One can certainly make do with the 1.5hp, but there is a reason cabinet saws aren't made with such a small motor anymore!

John Cooper2
04-24-2011, 1:21 AM
I will one of these days, just not a big priority at the moment.

Jason Neal
04-24-2011, 2:05 AM
Well, I have a line on different Unisaw, a 3hp 3 phase model. I need to go check it out (long drive) but the photo looked promising. I'm pricing some VFDs. I have 240V in the shop, and I have an electronics background but I've never used a VFD so I'm a little out of my comfort zone.

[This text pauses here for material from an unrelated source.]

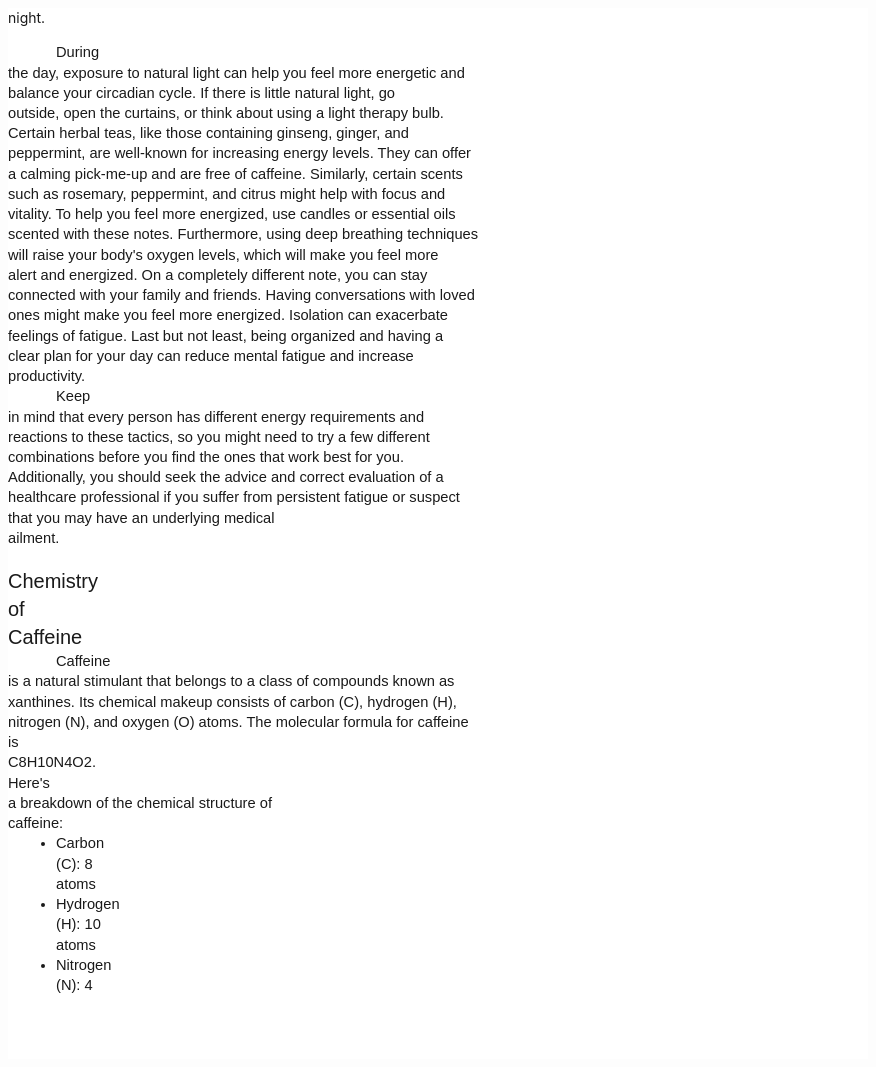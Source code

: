 night.&nbsp;</span></p><p dir="ltr" style="line-height: 1.38; margin-bottom: 0pt; margin-top: 0pt; text-indent: 36pt;"><span style="font-family: Arial, sans-serif; font-size: 11pt; font-variant-alternates: normal; font-variant-east-asian: normal; font-variant-numeric: normal; font-variant-position: normal; vertical-align: baseline; white-space-collapse: preserve;">During the day, exposure to natural light can help you feel more energetic and balance your circadian cycle. If there is little natural light, go outside, open the curtains, or think about using a light therapy bulb. Certain herbal teas, like those containing ginseng, ginger, and peppermint, are well-known for increasing energy levels. They can offer a calming pick-me-up and are free of caffeine. Similarly, certain scents such as rosemary, peppermint, and citrus might help with focus and vitality. To help you feel more energized, use candles or essential oils scented with these notes. Furthermore, using deep breathing techniques will raise your body's oxygen levels, which will make you feel more alert and energized. On a completely different note, you can stay connected with your family and friends. Having conversations with loved ones might make you feel more energized. Isolation can exacerbate feelings of fatigue. Last but not least, being organized and having a clear plan for your day can reduce mental fatigue and increase productivity.</span></p><p dir="ltr" style="line-height: 1.38; margin-bottom: 0pt; margin-top: 0pt; text-indent: 36pt;"><span style="font-family: Arial, sans-serif; font-size: 11pt; font-variant-alternates: normal; font-variant-east-asian: normal; font-variant-numeric: normal; font-variant-position: normal; vertical-align: baseline; white-space-collapse: preserve;">Keep in mind that every person has different energy requirements and reactions to these tactics, so you might need to try a few different combinations before you find the ones that work best for you. Additionally, you should seek the advice and correct evaluation of a healthcare professional if you suffer from persistent fatigue or suspect that you may have an underlying medical ailment.</span></p><br /><p dir="ltr" style="line-height: 1.38; margin-bottom: 0pt; margin-top: 0pt;"><span style="font-family: Arial, sans-serif; font-size: 15pt; font-variant-alternates: normal; font-variant-east-asian: normal; font-variant-numeric: normal; font-variant-position: normal; vertical-align: baseline; white-space-collapse: preserve;">Chemistry of Caffeine</span></p><p dir="ltr" style="line-height: 1.38; margin-bottom: 0pt; margin-top: 0pt; text-indent: 36pt;"><span style="font-family: Arial, sans-serif; font-size: 11pt; font-variant-alternates: normal; font-variant-east-asian: normal; font-variant-numeric: normal; font-variant-position: normal; vertical-align: baseline; white-space-collapse: preserve;">Caffeine is a natural stimulant that belongs to a class of compounds known as xanthines. Its chemical makeup consists of carbon (C), hydrogen (H), nitrogen (N), and oxygen (O) atoms. The molecular formula for caffeine is C8H10N4O2.</span></p><p dir="ltr" style="line-height: 1.38; margin-bottom: 0pt; margin-top: 0pt;"><span style="font-family: Arial, sans-serif; font-size: 11pt; font-variant-alternates: normal; font-variant-east-asian: normal; font-variant-numeric: normal; font-variant-position: normal; vertical-align: baseline; white-space-collapse: preserve;">Here's a breakdown of the chemical structure of caffeine:</span></p><ul style="margin-bottom: 0; margin-top: 0; padding-inline-start: 48px;"><li aria-level="1" dir="ltr" style="font-family: Arial, sans-serif; font-size: 11pt; font-variant-alternates: normal; font-variant-east-asian: normal; font-variant-numeric: normal; font-variant-position: normal; list-style-type: disc; vertical-align: baseline; white-space: pre;"><p dir="ltr" role="presentation" style="line-height: 1.38; margin-bottom: 0pt; margin-top: 0pt;"><span style="font-size: 11pt; font-variant-alternates: normal; font-variant-east-asian: normal; font-variant-numeric: normal; font-variant-position: normal; text-wrap: wrap; vertical-align: baseline;">Carbon (C): 8 atoms</span></p></li><li aria-level="1" dir="ltr" style="font-family: Arial, sans-serif; font-size: 11pt; font-variant-alternates: normal; font-variant-east-asian: normal; font-variant-numeric: normal; font-variant-position: normal; list-style-type: disc; vertical-align: baseline; white-space: pre;"><p dir="ltr" role="presentation" style="line-height: 1.38; margin-bottom: 0pt; margin-top: 0pt;"><span style="font-size: 11pt; font-variant-alternates: normal; font-variant-east-asian: normal; font-variant-numeric: normal; font-variant-position: normal; text-wrap: wrap; vertical-align: baseline;">Hydrogen (H): 10 atoms</span></p></li><li aria-level="1" dir="ltr" style="font-family: Arial, sans-serif; font-size: 11pt; font-variant-alternates: normal; font-variant-east-asian: normal; font-variant-numeric: normal; font-variant-position: normal; list-style-type: disc; vertical-align: baseline; white-space: pre;"><p dir="ltr" role="presentation" style="line-height: 1.38; margin-bottom: 0pt; margin-top: 0pt;"><span style="font-size: 11pt; font-variant-alternates: normal; font-variant-east-asian: normal; font-variant-numeric: normal; font-variant-position: normal; text-wrap: wrap; vertical-align: baseline;">Nitrogen (N): 4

To use a VFD to get 3 phase from two 120V legs, I think I read somewhere that I need one rated higher than the 3hp motor rating. Is this accurate?

Mike Cruz
04-24-2011, 2:25 AM
Jason, I have 3 (ugh, yes, 3) VFDs (all are the TECO FM50) in my shop now. 2 are 2 hp and 1 is 3 hp. My understanding of it is that you are converting single phase 220 to 3 phase. So, you plug the VFD into a single phase 220 outlet. Then you run wires from the VFD to the motor. As for the rating, as it has been explained to me, the hp rating on a VFD is not so much about hp, but rather amp rating. So, for example, my 2 hp VFDs are rated at 7.5 amps. That is the GENERAL high end for a 2 hp 3 ph motor. If you found a 3 hp 3ph motor that draws 7.5 or less amps, you could use the 2 hp unit. It is, of course unlikely. I think, IIRC, that the low end for 3 hp 3 ph motors is 7.8 amps. Just to confuse the issue, I'll add this. The 2 hp VFD is rated for 7.5 amps. When you run a 3 hp motor, it isn't always pulling its maximum draw. So, if your 3 hp motor is rated at 8.3 amps, it will only be drawing that when under FULL load. Also, the VFD can handle overloads of a certain percent (I believe it is 10%) for a short duration (something like 30 seconds). So, as long as you aren't using the 3 hp motor to its full potential (nearing stopping the blade), you could, technically, possibly use a 2 hp VFD. That said, I would never do that! Personally, I'd rather be safe and not risk damaging my motor or VFD. The 2 hp FM50 is about $150 and the 3 hp FM50 is about $200. My thought is that $50 now might save me having to buy a new VFD or motor in the future. The other thing to consider is that VFDs are great for machines that you want to be able to control the speed of the blade on...like BSs and Lathes. They also give you the ability to start the motor slowly and stop the motor in a designated time frame (like a brake). Neither of these functions are needed for a TS. So a rotary phase converter may be a better bet. Sorry for rambling. I'm over tired and need to go to bed...

Cary Falk
04-24-2011, 3:54 PM
He did ask for opinions. Or should those be banned from the forum:rolleyes: Some of us just don't see the magic of the UNI-SAW. An old underpowered saw with a crappy fence, questionable history and God knows what problems lurking priced at $600 does not seem like a "fair deal" to me just because it says Unisaw on the tag. Especially when there is a known performer with a warranty and the backing of the seller available for a few dollars more.

+1
Old is not always the answer.
New is not always the answer.
Each tool has to be evaluated upon it's merits.
As a former owner of a Unisaw and a current owner of a Grizzly, there is nothing magical about a Unisaw. The old style Unisaw is outdated and only worth it if you get a screaming deal.
There is a current thread about Old vs New on the OWWM site. It's pretty entertaining.